FIG. 3 shows that the intraocular pressure (“IOP”) in a heterozygous VE-PTP mouse or combination Tie2/VE-PTP heterozygous mouse approaches the normal levels seen in the control, and is much less than the Tie2 knockout mouse. - The VE-PTP heterozygous mouse is derived in this embodiment from a WT-LacZ mouse from Charles River in which a VE-PTP-null allele was introduced to create a “VE-PTPLacZ/WT” mouse.
- This demonstrates that rescue from the glaucoma phenotype occurs with a VE-PTP-null allele introduction in a Tie2 heterozygous mouse.

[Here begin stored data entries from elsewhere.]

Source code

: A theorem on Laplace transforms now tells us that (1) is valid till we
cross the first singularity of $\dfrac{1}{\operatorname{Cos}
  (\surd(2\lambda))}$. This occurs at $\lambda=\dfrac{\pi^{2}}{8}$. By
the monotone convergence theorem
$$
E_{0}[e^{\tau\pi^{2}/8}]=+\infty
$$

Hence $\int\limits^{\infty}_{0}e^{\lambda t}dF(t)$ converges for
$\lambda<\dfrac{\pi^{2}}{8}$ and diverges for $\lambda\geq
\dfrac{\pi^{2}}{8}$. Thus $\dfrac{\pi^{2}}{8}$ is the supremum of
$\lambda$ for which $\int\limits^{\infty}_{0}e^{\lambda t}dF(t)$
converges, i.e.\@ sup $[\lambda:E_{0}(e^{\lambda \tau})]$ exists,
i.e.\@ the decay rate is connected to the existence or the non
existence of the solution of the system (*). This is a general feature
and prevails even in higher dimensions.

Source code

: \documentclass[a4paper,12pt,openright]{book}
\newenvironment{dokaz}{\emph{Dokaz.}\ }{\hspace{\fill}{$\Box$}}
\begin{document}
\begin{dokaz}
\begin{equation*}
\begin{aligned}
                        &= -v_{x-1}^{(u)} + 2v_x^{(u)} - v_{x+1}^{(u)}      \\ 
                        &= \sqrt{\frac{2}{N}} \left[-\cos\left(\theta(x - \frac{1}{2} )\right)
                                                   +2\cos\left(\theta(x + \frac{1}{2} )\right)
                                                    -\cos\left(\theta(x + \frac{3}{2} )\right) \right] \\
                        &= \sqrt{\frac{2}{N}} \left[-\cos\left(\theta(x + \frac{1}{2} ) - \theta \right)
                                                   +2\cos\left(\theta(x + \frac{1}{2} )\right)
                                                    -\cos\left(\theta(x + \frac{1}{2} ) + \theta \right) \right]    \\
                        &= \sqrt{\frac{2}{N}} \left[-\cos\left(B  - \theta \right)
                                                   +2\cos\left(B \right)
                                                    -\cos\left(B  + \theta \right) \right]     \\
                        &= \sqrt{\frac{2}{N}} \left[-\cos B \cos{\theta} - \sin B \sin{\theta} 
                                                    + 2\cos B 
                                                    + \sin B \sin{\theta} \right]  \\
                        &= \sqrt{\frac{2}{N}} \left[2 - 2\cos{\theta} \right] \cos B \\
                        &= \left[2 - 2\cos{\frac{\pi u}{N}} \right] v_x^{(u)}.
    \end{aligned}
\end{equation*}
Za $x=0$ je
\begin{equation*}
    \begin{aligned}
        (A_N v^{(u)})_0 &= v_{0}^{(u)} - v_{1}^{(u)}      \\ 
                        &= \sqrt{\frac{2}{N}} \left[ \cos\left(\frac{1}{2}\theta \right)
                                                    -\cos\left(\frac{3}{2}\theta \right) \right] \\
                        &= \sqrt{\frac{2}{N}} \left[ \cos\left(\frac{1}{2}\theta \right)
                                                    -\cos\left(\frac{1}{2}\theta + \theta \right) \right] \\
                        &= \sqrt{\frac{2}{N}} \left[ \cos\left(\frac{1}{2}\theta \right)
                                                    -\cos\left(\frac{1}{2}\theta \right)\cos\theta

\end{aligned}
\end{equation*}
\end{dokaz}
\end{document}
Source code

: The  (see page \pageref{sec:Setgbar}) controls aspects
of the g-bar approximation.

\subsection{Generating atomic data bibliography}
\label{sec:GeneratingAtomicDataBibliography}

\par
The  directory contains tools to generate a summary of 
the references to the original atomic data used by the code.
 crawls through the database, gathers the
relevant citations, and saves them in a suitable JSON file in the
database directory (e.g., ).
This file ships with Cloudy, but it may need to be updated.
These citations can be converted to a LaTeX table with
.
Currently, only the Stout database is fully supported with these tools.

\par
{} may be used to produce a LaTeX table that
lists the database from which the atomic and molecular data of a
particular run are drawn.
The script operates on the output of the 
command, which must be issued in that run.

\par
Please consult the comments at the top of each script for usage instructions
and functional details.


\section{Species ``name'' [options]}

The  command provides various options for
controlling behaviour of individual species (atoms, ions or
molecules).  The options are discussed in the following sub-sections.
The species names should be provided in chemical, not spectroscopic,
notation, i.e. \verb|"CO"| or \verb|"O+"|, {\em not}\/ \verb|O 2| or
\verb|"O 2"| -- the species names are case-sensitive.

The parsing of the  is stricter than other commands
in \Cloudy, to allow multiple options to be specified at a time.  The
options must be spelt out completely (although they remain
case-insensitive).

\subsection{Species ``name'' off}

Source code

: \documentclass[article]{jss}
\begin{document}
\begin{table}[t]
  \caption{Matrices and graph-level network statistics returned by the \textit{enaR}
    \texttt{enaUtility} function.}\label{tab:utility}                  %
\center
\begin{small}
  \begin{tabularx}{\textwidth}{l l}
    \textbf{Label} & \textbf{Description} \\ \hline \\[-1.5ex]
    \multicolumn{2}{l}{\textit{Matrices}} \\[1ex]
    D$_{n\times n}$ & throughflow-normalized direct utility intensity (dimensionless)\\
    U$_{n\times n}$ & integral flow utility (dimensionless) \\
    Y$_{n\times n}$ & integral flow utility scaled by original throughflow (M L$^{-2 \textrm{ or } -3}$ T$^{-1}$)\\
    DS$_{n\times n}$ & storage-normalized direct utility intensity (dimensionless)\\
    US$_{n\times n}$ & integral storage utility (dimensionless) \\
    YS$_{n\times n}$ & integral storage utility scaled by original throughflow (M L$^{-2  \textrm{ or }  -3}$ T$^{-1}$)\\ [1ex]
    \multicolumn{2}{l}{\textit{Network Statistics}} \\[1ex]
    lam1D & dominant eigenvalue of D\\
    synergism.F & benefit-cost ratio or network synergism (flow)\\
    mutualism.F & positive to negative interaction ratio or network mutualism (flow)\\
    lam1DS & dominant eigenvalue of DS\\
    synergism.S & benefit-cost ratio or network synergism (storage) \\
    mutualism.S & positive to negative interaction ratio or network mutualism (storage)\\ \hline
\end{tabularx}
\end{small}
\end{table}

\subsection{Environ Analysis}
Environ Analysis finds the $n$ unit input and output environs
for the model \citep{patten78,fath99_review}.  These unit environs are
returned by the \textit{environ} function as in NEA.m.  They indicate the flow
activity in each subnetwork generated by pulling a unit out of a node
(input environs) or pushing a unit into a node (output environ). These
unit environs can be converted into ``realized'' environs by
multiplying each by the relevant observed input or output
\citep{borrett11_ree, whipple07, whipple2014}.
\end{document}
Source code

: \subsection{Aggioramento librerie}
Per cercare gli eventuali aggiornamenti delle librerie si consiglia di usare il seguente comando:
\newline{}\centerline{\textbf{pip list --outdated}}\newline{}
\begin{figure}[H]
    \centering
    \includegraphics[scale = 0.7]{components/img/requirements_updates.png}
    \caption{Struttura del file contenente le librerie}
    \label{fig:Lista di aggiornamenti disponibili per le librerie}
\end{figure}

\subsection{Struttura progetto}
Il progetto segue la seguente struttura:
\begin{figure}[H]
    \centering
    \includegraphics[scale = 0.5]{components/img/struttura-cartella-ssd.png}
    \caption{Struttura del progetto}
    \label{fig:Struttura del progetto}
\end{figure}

- The knockout of VE-PTP, in the context of mediated Tie2, or Tie2 heterozygous mice, rescues a mouse from the phenotype of increased LOP (i.e. with decreased VE-PTP, LOP is normal, and therefore mice don't have glaucoma symptoms of increased LOP).
-
FIG. 4a is a comparison of phenotypic appearance of eyes and histological cross-section of Schlemm's canal in control mice, Ang1/2 conditional knockout mice and Ang1/2/VE-PTP conditional knockout (“3KO”) mice. -
FIG. 4b is a comparison of intraocular pressure measurements in control mice, conditional VE-PTP knockout mice, Ang1/2 conditional knockout mice and Ang1/2/VE-PTP conditional knockout (“3KO”) mice. - Angpt1/2 conditional double knockout mice completely lack Schlemm's canal, and have protruding eyes compared to the control mice. Intraocular pressure (“IOP”) measurements confirm these phenotypic and histological results, since Angpt1/2 conditional knockout mice have elevated pressure while control and VE-PTP conditional knockout mice are normal.
- As seen in
FIGS. 4a and b , Ang1/2 conditional knockout mice which additionally are VE-PTP conditional knockouts approach the normal phenotype for eyes, histological appearance of Schlemm's canal and intraocular pressure measurements. - When Ang1/Ang2 and VEPTP are all conditionally knocked out in mice, there is a rescue of normal LOP, versus a “glaucomatous” mouse when only Ang1 and Ang2 are knocked out and VE-PTP is still present.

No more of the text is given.